Patti Stenhouse

Personal information
- Nationality: Canadian
- Born: 24 September 1955 (age 70)

Sport
- Sport: Swimming
- Event: Butterfly
- Club: North Vancouver SC Ridge SC (Surrey)

Medal record
Representing Canada
British Commonwealth Games
| Gold medal – first place | 1974 Christchurch | 100 m butterfly |
| Gold medal – first place | 1974 Christchurch | 4×100 medley |
| Silver medal – second place | 1974 Christchurch | 200 m butterfly |

= Patti Stenhouse =

Canadian swimmer

Patti Stenhouse (born 24 September 1955) is a Canadian former swimmer who was Commonwealth champion in the 100 metre butterfly.

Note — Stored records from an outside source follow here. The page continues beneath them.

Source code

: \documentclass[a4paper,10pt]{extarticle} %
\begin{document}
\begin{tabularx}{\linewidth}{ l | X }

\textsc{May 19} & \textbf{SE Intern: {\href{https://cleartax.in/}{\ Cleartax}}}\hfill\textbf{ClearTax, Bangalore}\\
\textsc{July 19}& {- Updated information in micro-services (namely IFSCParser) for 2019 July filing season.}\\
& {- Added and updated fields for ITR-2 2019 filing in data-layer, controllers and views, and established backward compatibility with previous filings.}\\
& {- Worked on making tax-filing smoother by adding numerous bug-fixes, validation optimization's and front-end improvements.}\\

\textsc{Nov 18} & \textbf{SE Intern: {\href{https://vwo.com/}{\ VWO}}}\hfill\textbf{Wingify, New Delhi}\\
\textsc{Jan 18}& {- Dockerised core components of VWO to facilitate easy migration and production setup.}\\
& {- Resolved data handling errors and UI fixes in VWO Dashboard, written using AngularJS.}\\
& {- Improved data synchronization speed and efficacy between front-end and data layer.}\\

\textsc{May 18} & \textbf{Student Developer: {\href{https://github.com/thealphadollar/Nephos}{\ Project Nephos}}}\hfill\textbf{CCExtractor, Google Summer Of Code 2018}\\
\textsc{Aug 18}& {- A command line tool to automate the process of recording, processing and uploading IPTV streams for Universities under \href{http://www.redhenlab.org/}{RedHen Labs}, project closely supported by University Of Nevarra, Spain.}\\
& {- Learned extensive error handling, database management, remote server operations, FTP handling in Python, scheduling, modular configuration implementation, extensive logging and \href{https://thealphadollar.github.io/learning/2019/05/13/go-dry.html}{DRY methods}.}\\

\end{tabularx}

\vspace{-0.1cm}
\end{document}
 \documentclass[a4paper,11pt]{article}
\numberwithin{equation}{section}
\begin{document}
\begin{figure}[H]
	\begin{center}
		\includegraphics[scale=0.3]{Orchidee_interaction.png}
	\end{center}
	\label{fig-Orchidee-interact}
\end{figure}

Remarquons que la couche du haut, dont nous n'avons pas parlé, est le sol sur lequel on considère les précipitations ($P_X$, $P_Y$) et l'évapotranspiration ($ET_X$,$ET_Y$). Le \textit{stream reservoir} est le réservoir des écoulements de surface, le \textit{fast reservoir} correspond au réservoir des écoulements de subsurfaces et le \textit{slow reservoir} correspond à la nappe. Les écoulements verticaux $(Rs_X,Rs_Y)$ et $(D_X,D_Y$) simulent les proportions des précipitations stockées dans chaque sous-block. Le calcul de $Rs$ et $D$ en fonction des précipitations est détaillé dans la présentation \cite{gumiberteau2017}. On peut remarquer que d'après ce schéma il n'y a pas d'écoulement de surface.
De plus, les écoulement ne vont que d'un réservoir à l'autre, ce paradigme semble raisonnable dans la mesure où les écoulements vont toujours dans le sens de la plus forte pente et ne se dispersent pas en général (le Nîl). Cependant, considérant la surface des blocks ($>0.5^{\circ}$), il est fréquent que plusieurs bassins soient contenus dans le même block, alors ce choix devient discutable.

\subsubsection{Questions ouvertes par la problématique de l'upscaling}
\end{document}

Stenhouse, a butterfly specialist, swam for the Ridge SC in Surrey, British Columbia, which was formed by her father Jim to train his three children. She is the elder sister of swimmer Janice Stenhouse, with whom she competed at the 1973 World Aquatics Championships in Belgrade.

At the 1974 British Commonwealth Games, held in Christchurch, Stenhouse won three medals for Canada, including gold in both the 100 metre butterfly and 4x100 medley relay. She set a national record in the 200m butterfly to finish with a silver medal.